Self-Portrait (2008)

Starlette (Johanson) à la renverse, chevelure lisse et barbe négligée, Jay-Jay Christ est au fond du trou (littéralement encore avec Mother's Grave). L'un de ces trous (noirs) creusés en son temps par Scott Walker lorsqu'il lâcha la pop pour le(s) cafard(s). Ce Self-portrait de l'ex-jeune homme en artiste doloriste (et violent, cf Broken nose) est sans doute l'un de ses meilleurs albums, mais on ne le saura jamais faute de pouvoir l'approcher sans aller chercher une corde (et de cordes ce disque en est plein). Mélodies à l'abandon, rythmiques erratiques, cet autoportrait pourtant si intime ne fait qu'accroître une énigme : où donc exactement se situe Jay-Jay entre spleen et (gendre) idéal ?

Spellbound (2011)

Comme ensorcelé de lui-même, ombre chinoise de ce qu'il fut, ou de ce que l'on en fit, comme enfermé dans ses thématiques de crooner nordique dont le spleen coule à l'envie, le Suédois se débarrasse de tous les artifices, se dégage de ses vices de forme (une version de l'album propose en bonus ses meilleurs titres en sous-vêtements acoustiques), se fout à poil et s'allonge au milieu de la rue en attendant les secours.
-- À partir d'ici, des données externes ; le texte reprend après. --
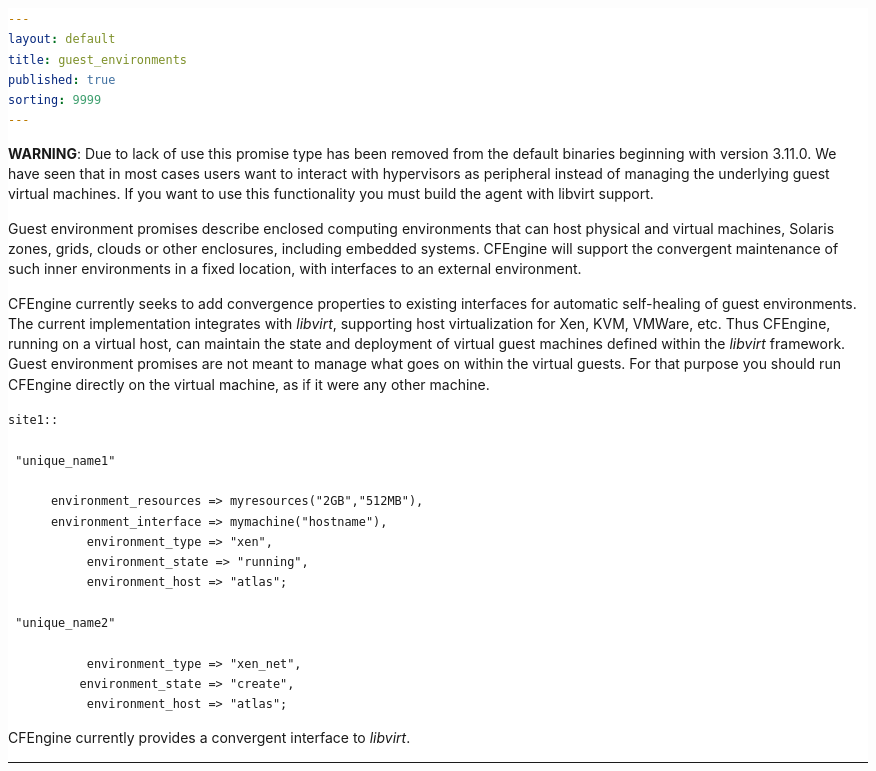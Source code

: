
 ```yaml
---
layout: default
title: guest_environments
published: true
sorting: 9999
---
```


**WARNING**: Due to lack of use this promise type has been removed from the
default binaries beginning with version 3.11.0. We have seen that in most cases
users want to interact with hypervisors as peripheral instead of managing the
underlying guest virtual machines. If you want to use this functionality you
must build the agent with libvirt support.

Guest environment promises describe enclosed computing environments that
can host physical and virtual machines, Solaris zones, grids, clouds or
other enclosures, including embedded systems. CFEngine will support the
convergent maintenance of such inner environments in a fixed location,
with interfaces to an external environment.

CFEngine currently seeks to add convergence properties to existing
interfaces for automatic self-healing of guest environments. The current
implementation integrates with *libvirt*, supporting host virtualization
for Xen, KVM, VMWare, etc. Thus CFEngine, running on a virtual host, can
maintain the state and deployment of virtual guest machines defined
within the *libvirt* framework. Guest environment promises are not meant
to manage what goes on within the virtual guests. For that purpose you
should run CFEngine directly on the virtual machine, as if it were any
other machine.



```cf3
site1::

 "unique_name1"

      environment_resources => myresources("2GB","512MB"),
      environment_interface => mymachine("hostname"),
           environment_type => "xen",
           environment_state => "running",
           environment_host => "atlas";

 "unique_name2"

           environment_type => "xen_net",
          environment_state => "create",
           environment_host => "atlas";
```

CFEngine currently provides a convergent interface to *libvirt*.

***
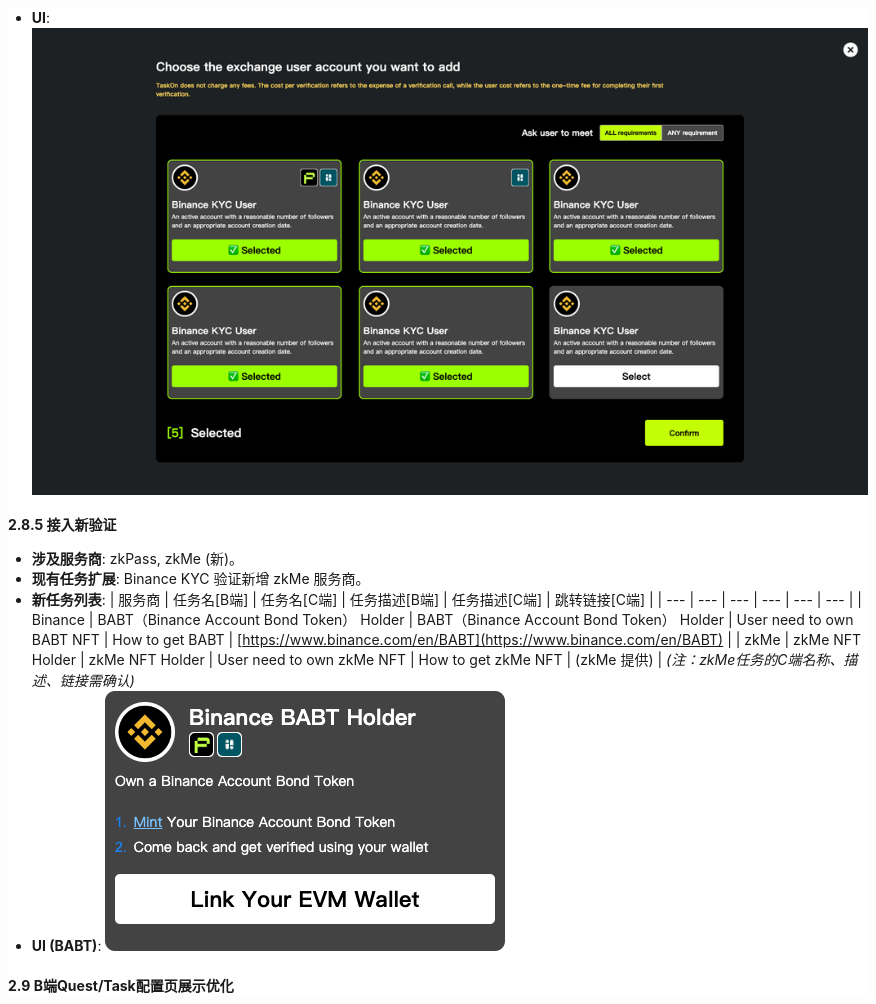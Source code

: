 -   **UI**: ![image.png](1%209%207%20TaskOn%E4%BC%98%E5%8C%96%E9%9C%80%E6%B1%82%201c9c8690efc4809eb815e237416537f3/image%209.png)

**2.8.5 接入新验证**
-   **涉及服务商**: zkPass, zkMe (新)。
-   **现有任务扩展**: Binance KYC 验证新增 zkMe 服务商。
-   **新任务列表**:
    | 服务商 | 任务名[B端] | 任务名[C端] | 任务描述[B端] | 任务描述[C端] | 跳转链接[C端] |
    | --- | --- | --- | --- | --- | --- |
    | Binance | BABT（Binance Account Bond Token） Holder | BABT（Binance Account Bond Token） Holder | User need to own BABT NFT | How to get BABT | [https://www.binance.com/en/BABT](https://www.binance.com/en/BABT) |
    | zkMe | zkMe NFT Holder | zkMe NFT Holder | User need to own zkMe NFT | How to get zkMe NFT | (zkMe 提供) | *(注：zkMe任务的C端名称、描述、链接需确认)*
-   **UI (BABT)**: ![image.png](1%209%207%20TaskOn%E4%BC%98%E5%8C%96%E9%9C%80%E6%B1%82%201c9c8690efc4809eb815e237416537f3/image%2010.png)

#### 2.9 B端Quest/Task配置页展示优化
Avec sa touche proto-Conchita Wurst, il évoque ici une version asséchée de larmes d'Antony Hegarty, va au plus simple pour faire swinguer ses angoisses. De rouille et d'os, Johanson le glas. Aglagla.

Cockroach (2013)

« L'homme est un animal à chapeau mou qui attend l'autobus 27 au coin de la rue de la Glacière » écrivait Vialatte. Ou glaciaire, à l'image d'un Jay-Jay à l'humeur vésiculaire, littéralement cafardeux (Cockroach) remettant une couche de son swing mou jusqu'au dub (Mr Fredrikson) et langoureux jusqu'à l'ivresse (Hawkeye). Le seul Insomnia prouve que sous son chapeau-oreiller, le crooner ne semble pas avoir dormi depuis 1996, confiant que seul le sommeil sera un Antidote à son Poison paralysant (« I need an antidote or just plenty of sleep / I'm gonna stay in bed until this is over »). Et en nous faisant croire qu'il ne nous surprendra plus, Jay-Jay endort une fois de plus nos certitudes, avec un disque létal plein de Nursery Crymes (album de Genesis).

Opium (2015)

Comme un miroir en négatif de Whiskey, Opium, c'est Jay-Jay 20 ans après. Vieilli, usé, fatigué, Jay-Jay est là – « Too Young to say goodbye ». En réalité, entre énièmes retrouvailles et éternelles funérailles, l'homme cent visages n'a de fait guère changé. Et si nous nous sommes parfois lassés de ses tâtonnements, c'est qu'on a parfois oublié que Jay-Jay se cherchait comme on cherche du pétrole. Et que l'or noir, loin de couler de source, est fruit de cadavres en décomposition et de persévérance vers les profondeurs. C'est bien là que réside le vrai Jay-Jay, à la fois Hibernatus pop et Dorian Gray au groove réfrigéré. Ni tout à fait le même, ni tout à fait un autre, mais c'est certain : un grand blond avec des blessures noires.